Start of RECORD SET

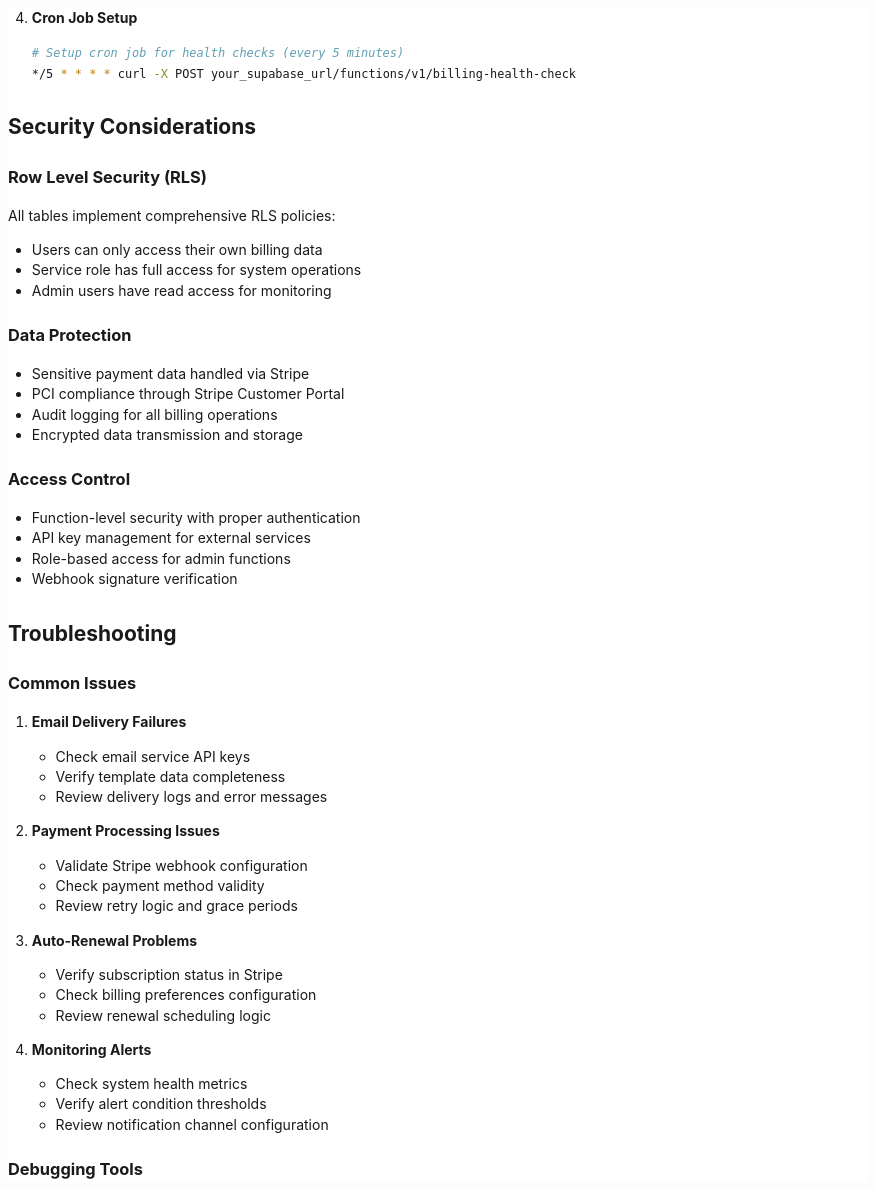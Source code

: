 4. **Cron Job Setup**
   ```bash
   # Setup cron job for health checks (every 5 minutes)
   */5 * * * * curl -X POST your_supabase_url/functions/v1/billing-health-check
   ```

## Security Considerations

### Row Level Security (RLS)
All tables implement comprehensive RLS policies:
- Users can only access their own billing data
- Service role has full access for system operations
- Admin users have read access for monitoring

### Data Protection
- Sensitive payment data handled via Stripe
- PCI compliance through Stripe Customer Portal
- Audit logging for all billing operations
- Encrypted data transmission and storage

### Access Control
- Function-level security with proper authentication
- API key management for external services
- Role-based access for admin functions
- Webhook signature verification

## Troubleshooting

### Common Issues

1. **Email Delivery Failures**
   - Check email service API keys
   - Verify template data completeness
   - Review delivery logs and error messages

2. **Payment Processing Issues**
   - Validate Stripe webhook configuration
   - Check payment method validity
   - Review retry logic and grace periods

3. **Auto-Renewal Problems**
   - Verify subscription status in Stripe
   - Check billing preferences configuration
   - Review renewal scheduling logic

4. **Monitoring Alerts**
   - Check system health metrics
   - Verify alert condition thresholds
   - Review notification channel configuration

### Debugging Tools
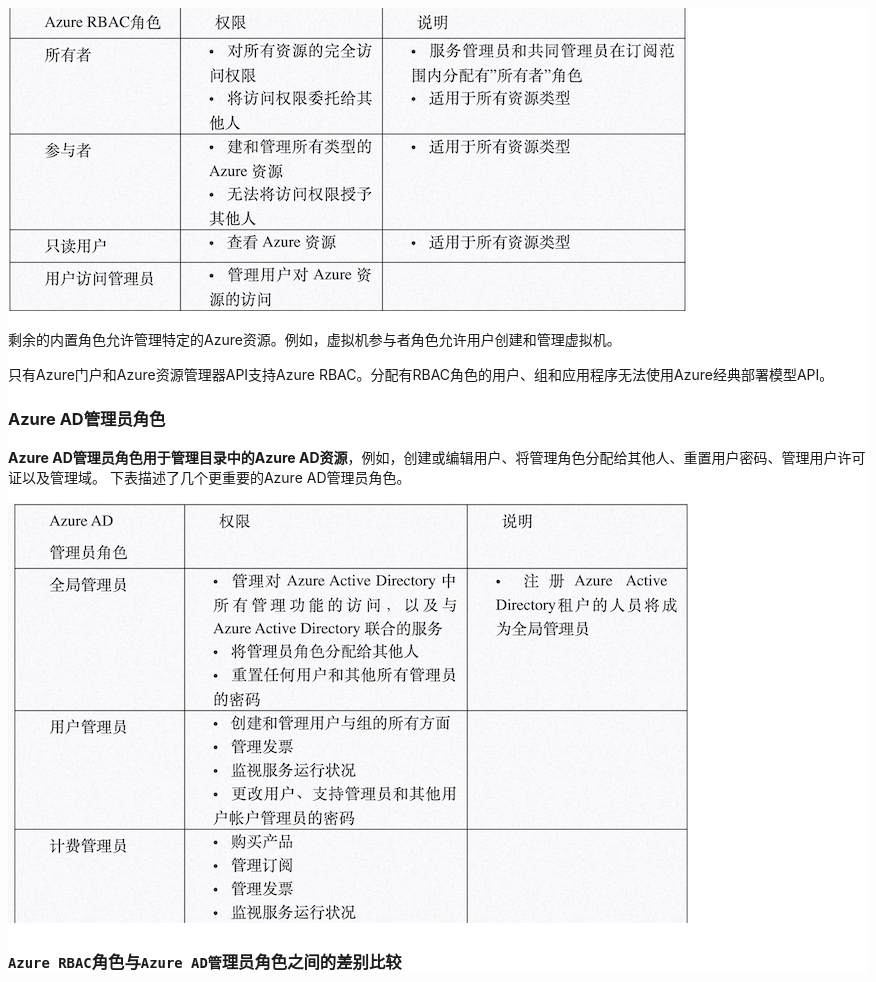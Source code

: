 ![Alt Image Text](images/12_3.png "Body image")

   剩余的内置角色允许管理特定的Azure资源。例如，虚拟机参与者角色允许用户创建和管理虚拟机。

只有Azure门户和Azure资源管理器API支持Azure RBAC。分配有RBAC角色的用户、组和应用程序无法使用Azure经典部署模型API。

### Azure AD管理员角色

**Azure AD管理员角色用于管理目录中的Azure AD资源**，例如，创建或编辑用户、将管理角色分配给其他人、重置用户密码、管理用户许可证以及管理域。 下表描述了几个更重要的Azure AD管理员角色。

![Alt Image Text](images/12_4.png "Body image")


### `Azure RBAC`角色与`Azure AD管`理员角色之间的差别比较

End of RECORD SET

=== WORK TO COMPLETE ===
Exactly the lines from the line with "- Review retry logic and grace periods" through the end of the data are to be reproduced, and no picture is to be included.

=== TASK ANSWER ===
   - Review retry logic and grace periods

3. **Auto-Renewal Problems**
   - Verify subscription status in Stripe
   - Check billing preferences configuration
   - Review renewal scheduling logic

4. **Monitoring Alerts**
   - Check system health metrics
   - Verify alert condition thresholds
   - Review notification channel configuration

### Debugging Tools
Source code

: ![Alt Image Text](images/12_3.png "Body image")

   剩余的内置角色允许管理特定的Azure资源。例如，虚拟机参与者角色允许用户创建和管理虚拟机。

只有Azure门户和Azure资源管理器API支持Azure RBAC。分配有RBAC角色的用户、组和应用程序无法使用Azure经典部署模型API。

### Azure AD管理员角色

**Azure AD管理员角色用于管理目录中的Azure AD资源**，例如，创建或编辑用户、将管理角色分配给其他人、重置用户密码、管理用户许可证以及管理域。 下表描述了几个更重要的Azure AD管理员角色。

![Alt Image Text](images/12_4.png "Body image")


### `Azure RBAC`角色与`Azure AD管`理员角色之间的差别比较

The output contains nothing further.